Epidemias de Mato Grosso: A Varíola de 1876
ARTIGO
Totó Onça, sineiro afamado de Cuiabá nosso “corcunda de Notre Dame pantaneiro” tocou por quatro minutos sem parar os sinos da Igreja Sr. dos Passos na madrugada de terça-feira, acordando todos moradores da cidade, em especial os da rua de baixo, Galdino Pimentel, coração de Cuiabá. O badalar e o repique pausado dos sinos anunciavam a morte de alguém, quem seria dessa vez?!

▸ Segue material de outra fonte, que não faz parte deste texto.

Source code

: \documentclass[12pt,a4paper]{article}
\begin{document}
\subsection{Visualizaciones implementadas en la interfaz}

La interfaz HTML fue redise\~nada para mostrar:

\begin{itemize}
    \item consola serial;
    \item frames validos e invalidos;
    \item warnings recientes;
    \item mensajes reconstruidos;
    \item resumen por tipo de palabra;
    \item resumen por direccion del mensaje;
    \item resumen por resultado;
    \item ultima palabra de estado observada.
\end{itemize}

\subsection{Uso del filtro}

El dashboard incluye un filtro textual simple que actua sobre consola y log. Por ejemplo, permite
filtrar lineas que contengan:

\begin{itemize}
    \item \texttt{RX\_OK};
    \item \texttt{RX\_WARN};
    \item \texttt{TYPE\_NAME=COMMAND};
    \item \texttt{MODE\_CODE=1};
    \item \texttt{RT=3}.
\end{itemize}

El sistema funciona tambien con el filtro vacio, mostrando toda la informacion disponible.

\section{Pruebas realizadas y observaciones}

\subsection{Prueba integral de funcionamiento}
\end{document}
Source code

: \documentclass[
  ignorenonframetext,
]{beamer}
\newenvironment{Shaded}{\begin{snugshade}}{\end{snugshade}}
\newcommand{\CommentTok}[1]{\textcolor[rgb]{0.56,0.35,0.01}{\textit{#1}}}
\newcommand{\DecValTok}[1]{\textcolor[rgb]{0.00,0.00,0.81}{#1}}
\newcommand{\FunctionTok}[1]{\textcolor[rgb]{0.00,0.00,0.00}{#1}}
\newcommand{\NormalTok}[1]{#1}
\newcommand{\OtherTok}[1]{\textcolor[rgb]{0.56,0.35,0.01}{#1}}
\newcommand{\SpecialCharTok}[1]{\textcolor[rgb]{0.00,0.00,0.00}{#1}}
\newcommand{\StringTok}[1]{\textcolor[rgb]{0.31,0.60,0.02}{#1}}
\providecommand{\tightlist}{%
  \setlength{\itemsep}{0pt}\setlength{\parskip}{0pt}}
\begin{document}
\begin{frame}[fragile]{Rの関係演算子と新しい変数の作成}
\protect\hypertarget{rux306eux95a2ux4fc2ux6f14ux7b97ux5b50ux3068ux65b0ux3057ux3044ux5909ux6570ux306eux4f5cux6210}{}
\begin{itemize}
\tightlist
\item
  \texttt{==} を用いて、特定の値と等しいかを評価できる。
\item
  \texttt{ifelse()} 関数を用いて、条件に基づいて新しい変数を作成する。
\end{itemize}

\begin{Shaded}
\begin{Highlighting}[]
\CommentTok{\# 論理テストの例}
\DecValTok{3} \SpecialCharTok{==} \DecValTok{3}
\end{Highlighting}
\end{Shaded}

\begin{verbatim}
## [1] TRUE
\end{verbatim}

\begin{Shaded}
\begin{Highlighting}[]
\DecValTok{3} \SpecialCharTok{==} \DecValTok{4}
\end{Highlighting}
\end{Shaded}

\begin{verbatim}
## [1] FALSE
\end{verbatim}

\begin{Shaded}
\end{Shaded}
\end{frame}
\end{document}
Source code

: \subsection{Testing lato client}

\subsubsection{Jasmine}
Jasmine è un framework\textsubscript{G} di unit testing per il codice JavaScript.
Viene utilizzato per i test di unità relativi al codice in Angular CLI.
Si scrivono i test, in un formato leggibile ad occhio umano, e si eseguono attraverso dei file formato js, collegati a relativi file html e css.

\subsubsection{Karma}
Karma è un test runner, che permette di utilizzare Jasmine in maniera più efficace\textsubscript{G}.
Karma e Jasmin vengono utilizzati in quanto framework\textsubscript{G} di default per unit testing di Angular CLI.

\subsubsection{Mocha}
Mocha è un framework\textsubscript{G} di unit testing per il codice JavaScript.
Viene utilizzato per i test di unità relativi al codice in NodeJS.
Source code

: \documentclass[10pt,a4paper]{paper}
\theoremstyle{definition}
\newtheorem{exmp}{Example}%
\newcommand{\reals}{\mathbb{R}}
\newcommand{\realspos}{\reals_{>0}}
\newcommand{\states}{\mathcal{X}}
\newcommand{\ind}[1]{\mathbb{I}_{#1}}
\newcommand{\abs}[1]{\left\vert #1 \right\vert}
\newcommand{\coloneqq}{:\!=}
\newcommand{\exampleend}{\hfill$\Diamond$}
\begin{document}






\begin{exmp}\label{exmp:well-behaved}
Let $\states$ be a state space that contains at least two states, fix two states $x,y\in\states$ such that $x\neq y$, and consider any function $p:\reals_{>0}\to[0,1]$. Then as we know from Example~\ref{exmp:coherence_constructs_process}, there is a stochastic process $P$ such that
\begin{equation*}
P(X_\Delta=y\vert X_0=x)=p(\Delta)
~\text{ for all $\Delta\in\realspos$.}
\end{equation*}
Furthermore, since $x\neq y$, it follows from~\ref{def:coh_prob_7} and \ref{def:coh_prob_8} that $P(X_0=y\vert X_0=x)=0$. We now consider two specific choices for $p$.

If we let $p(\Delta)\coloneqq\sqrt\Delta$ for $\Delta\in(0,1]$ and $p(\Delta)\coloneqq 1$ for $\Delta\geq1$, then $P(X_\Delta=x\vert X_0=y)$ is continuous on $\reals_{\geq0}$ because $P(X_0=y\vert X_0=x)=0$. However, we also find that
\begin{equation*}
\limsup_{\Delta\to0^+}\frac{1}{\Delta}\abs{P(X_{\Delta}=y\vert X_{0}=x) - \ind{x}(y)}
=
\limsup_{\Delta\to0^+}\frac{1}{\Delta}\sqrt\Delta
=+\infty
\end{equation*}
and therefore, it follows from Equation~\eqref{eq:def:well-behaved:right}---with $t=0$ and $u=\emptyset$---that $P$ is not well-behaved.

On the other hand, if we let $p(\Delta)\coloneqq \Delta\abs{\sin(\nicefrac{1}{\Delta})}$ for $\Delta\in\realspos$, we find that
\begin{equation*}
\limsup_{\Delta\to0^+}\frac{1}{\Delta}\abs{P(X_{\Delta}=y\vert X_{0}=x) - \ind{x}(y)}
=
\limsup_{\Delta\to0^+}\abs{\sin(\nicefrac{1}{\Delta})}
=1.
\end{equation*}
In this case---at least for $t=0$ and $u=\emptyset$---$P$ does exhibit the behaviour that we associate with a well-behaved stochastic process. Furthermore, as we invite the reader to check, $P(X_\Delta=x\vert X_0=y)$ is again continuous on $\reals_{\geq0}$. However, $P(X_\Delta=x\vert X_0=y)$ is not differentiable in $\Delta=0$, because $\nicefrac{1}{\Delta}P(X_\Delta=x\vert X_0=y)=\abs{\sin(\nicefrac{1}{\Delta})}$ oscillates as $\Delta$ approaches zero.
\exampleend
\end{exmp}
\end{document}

Era dia 23 de julho de 1867, havia falecido a primeira vítima de varíola, um homem de 36 anos chamado Januário, o anjo da morte chegara em Cuiabá. A historiadora Marlene Menezes Vilela que pesquisou a varíola no seu mestrado no título da obra nos apresenta a exata dimensão escatológica da epidemia: Quando o dedo de Deus apontou a nossa província ao Anjo da Morte: A Ocasião da Varíola em Mato Grosso, 1867 (disponível na internet).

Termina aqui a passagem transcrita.